San Francisco’s New Transit Complex
Design proposals were first solicited back in 2006 for a new intermodal transit complex for San Francisco’s center by the Transbay Joint Powers Authority (TJPA). This governmental agency was tasked with replacing the outdated and inefficient existing bus terminal to accommodate city and commuter buses, and ultimately, high-speed rail and commuter trains in lower-level train platforms and concourses. Phase 1 of the Salesforce Transit Center in San Francisco, approximately one million square feet, was completed in 2018.
“We wanted an iconic public space to convey a progressive image of public transportation,” explained project manager Randolph Volenec, associate principal with Pelli Clarke Pelli Architects (PCPA) in New Haven, CT. He explained what originally distinguished the winning proposal was a 5.4-acre public park at the complex’s top level. Cesar Pelli and Fred Clarke, PCPA’s founding partners, recognized that with downtown San Francisco’s growing number of high rises, it was an opportunity to offer much more than a rooftop as a view from above. With a plaza, amphitheater, footpath, gathering spots, restaurants, and extensive landscaping, it’s a working, livable space.
What was not fully defined when PCPA was awarded the project was the character of the transit center’s Grand Hall. The 23,000 square-foot space was planned as the main entry point, like New York’s Grand Central Station. As the central public space, it is now the defining focal point for the facility.
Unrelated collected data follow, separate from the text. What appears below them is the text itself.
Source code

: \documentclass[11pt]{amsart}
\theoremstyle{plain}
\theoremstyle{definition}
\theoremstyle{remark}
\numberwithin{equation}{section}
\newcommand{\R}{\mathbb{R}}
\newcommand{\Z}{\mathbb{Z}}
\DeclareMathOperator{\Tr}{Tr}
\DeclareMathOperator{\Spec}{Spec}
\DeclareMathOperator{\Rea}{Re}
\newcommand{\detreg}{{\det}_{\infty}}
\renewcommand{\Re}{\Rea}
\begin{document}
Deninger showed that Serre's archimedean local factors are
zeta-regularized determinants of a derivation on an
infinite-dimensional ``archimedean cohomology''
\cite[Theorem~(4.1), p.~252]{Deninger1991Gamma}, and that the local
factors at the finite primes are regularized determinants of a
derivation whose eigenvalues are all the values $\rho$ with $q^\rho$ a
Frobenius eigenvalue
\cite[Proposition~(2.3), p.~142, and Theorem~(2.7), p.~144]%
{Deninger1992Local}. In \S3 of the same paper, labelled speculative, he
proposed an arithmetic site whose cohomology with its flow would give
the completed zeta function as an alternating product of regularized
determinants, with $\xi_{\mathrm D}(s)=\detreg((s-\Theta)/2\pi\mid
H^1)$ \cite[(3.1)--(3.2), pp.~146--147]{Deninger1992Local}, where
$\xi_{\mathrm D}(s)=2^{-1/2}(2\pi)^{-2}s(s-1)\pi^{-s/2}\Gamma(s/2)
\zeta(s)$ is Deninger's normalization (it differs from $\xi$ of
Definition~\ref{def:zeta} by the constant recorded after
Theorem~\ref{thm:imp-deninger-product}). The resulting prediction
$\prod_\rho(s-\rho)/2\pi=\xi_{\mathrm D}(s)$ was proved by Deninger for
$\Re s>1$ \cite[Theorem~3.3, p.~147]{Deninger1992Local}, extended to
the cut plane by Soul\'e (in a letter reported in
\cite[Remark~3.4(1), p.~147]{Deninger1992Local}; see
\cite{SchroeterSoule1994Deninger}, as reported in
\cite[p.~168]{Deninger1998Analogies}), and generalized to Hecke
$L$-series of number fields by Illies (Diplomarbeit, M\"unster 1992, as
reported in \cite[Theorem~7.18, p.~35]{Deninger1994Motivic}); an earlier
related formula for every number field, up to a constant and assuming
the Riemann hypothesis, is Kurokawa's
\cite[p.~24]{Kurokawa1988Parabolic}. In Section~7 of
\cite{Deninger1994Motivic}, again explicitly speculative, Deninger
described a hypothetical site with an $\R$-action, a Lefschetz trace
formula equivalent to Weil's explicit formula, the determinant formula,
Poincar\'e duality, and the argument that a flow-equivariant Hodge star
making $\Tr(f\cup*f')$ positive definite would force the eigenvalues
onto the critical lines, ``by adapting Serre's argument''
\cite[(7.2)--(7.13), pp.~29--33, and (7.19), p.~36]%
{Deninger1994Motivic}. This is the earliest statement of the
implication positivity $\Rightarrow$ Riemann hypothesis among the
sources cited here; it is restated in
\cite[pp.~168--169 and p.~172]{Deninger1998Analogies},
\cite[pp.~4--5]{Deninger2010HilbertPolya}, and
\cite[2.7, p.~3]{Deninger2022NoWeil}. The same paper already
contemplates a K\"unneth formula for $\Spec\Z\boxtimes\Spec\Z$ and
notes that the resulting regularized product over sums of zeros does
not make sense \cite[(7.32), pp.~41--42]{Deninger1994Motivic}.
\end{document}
The design team specified terrazzo in the space. Mr. Volenec, 17 years with PCPA, had worked with terrazzo over the years. Based on his experience, he understood terrazzo to be durable, seamless, and conducive to a clean and easily maintained environment and a floor that would last the life of the building. He said PCPA wanted the same thing for the transit center and needed it to be beautiful.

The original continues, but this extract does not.